What happened: The Central Bank of Egypt raised several key interest rates today by 2%, citing rising prices internationally.
The bank also announced the start of a "durably flexible exchange rate regime.” This will measure the Egyptian pound against other foreign currencies.
Furthermore, the central bank announced it would start “gradually” stopping the use of letters of credit for import finance. They will completely stop the practice by December of this year, according to a statement.
The Egyptian pound plummeted more than 13% against the US dollar today, falling to around 23 pounds to the dollar by 8:40 a.m. ET, according to market data. This constitutes an all-time low for the Egyptian pound. In 2016, the currency fell to around 19 to the dollar.
What it means: Central banks typically raise interest rates in an effort to lower inflation. Higher rates tend to lead to less borrowing and thus cash in circulation. Like other countries, Egypt has experienced significant inflation this year, and this is not the first rate hike in recent months.
The Egyptian government announced earlier this week that it would move to a “flexible exchange rate regime.” Acting central bank head Hassan Abdalla said Sunday that they would start measuring the Egyptian pound against foreign currencies and gold, as opposed to the US dollar.
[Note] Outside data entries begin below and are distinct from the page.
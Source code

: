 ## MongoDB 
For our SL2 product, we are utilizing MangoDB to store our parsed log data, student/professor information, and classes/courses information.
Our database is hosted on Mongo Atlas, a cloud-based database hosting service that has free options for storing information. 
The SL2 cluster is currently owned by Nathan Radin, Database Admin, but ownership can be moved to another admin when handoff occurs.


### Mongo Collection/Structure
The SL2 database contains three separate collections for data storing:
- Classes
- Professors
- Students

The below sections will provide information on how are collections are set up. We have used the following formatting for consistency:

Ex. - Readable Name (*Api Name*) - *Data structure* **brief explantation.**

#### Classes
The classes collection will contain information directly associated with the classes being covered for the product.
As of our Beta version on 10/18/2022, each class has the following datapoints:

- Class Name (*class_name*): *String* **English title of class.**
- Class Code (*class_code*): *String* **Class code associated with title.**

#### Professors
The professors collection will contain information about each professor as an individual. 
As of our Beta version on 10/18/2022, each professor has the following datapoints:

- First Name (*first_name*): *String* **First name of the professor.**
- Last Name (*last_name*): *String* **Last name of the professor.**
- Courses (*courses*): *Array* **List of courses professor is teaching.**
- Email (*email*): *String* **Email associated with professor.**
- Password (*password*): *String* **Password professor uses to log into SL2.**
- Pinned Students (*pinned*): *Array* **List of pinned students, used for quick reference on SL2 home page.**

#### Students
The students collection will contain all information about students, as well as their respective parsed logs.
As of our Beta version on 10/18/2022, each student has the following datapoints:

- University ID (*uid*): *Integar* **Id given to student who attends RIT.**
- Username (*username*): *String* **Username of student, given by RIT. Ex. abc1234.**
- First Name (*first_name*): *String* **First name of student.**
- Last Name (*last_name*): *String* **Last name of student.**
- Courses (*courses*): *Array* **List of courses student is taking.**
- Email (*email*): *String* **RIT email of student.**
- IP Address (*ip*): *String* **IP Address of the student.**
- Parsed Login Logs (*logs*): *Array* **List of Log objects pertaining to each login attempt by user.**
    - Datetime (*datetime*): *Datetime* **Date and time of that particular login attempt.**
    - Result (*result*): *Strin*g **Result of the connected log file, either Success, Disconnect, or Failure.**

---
This is in response to the Egyptian pound performing poorly against the dollar in recent weeks. The pound is faring better against other currencies, such as the euro.
Regarding the letters of credit, Egypt started requiring them for imports in February. Letters of credit are documents from banks that guarantee a seller will receive payment from the buyer by a certain time. The move allowed the central bank to control the demand for foreign currency, but also led to delays and increased administrative costs, according to a European Union document.
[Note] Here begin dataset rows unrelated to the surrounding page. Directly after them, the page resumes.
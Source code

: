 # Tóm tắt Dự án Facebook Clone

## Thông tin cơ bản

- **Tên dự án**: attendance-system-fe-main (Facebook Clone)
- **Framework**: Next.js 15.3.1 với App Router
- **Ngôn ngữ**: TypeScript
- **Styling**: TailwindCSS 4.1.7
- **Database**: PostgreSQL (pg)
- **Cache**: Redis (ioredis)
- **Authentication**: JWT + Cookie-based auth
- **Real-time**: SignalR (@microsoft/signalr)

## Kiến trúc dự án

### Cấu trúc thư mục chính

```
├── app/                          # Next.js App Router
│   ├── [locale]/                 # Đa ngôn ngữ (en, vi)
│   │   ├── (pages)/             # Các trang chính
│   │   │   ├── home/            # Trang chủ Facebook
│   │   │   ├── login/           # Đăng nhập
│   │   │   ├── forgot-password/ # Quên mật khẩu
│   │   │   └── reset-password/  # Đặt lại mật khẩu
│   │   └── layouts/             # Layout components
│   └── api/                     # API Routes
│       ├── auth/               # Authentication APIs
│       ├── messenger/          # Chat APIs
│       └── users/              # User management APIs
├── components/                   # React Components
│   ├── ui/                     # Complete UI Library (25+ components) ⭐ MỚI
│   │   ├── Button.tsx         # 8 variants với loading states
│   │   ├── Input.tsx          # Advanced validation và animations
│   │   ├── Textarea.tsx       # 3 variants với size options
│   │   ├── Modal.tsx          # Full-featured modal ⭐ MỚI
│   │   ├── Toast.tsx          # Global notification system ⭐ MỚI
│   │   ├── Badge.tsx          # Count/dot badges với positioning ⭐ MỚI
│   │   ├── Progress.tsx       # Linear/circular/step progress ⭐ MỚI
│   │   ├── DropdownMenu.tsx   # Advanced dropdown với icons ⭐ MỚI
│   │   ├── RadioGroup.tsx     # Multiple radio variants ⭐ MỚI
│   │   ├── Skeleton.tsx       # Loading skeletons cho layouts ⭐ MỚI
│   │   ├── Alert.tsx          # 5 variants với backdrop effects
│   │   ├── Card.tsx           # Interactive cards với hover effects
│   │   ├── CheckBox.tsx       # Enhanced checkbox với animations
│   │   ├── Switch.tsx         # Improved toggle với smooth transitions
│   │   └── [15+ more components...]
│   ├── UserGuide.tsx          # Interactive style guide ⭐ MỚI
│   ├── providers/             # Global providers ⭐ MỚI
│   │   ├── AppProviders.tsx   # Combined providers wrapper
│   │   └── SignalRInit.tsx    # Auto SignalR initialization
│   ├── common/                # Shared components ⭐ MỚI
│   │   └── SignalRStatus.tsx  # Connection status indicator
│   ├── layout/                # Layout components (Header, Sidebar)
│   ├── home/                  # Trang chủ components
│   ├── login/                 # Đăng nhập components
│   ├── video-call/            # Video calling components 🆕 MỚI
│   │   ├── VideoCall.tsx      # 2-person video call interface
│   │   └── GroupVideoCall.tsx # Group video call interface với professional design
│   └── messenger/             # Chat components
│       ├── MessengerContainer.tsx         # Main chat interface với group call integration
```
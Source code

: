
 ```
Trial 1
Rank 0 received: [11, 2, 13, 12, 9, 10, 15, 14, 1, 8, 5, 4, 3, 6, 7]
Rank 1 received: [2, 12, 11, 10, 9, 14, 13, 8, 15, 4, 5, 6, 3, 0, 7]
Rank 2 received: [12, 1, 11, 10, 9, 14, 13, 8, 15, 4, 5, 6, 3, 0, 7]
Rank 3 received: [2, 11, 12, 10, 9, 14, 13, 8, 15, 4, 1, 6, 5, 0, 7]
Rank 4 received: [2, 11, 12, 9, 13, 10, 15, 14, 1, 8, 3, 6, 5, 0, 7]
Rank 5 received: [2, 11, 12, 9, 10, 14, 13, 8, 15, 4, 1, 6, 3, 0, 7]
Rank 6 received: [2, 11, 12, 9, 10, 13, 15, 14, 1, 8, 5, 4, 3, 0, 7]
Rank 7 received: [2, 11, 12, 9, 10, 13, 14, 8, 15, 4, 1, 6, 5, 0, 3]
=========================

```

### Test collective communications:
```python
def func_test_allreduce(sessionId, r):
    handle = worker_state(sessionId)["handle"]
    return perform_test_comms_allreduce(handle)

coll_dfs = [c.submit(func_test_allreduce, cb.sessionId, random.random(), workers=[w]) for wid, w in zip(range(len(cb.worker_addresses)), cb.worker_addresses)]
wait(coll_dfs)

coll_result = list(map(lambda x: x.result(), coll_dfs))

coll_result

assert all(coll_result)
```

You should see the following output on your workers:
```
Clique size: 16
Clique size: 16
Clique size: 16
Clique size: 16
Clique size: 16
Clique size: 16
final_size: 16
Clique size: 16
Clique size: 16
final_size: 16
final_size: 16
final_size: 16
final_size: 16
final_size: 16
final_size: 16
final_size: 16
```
Prime Minister Mostafa Madbouly said Tuesday that Egypt would abandon the letters of credit system after an apparent outflow of $25 billion from Egypt within a month.
Why it matters: The moves constitute the Egyptian government’s latest efforts to deal with the economic crisis in the country. Egypt’s imports — particularly grain — have been under strain since the war in Ukraine. This partly explains the high inflation and poor performance of the pound. The last central bank governor resigned in August. Egypt is also seeking more investment from its wealthy allies in the Gulf to help boost the economy.
Know more: The International Monetary Fund (IMF) praised Egypt for its new currency move.
“The Central Bank of Egypt’s move to a flexible exchange rate regime is a significant and welcome step to unwind external imbalances, boost Egypt’s competitiveness, and attract foreign direct investment,” the IMF said in a statement.
The Washington DC-based institution also confirmed they reached an agreement with Egypt on a 46-month “extended fund facility” for $3 billion. This is a type of loan.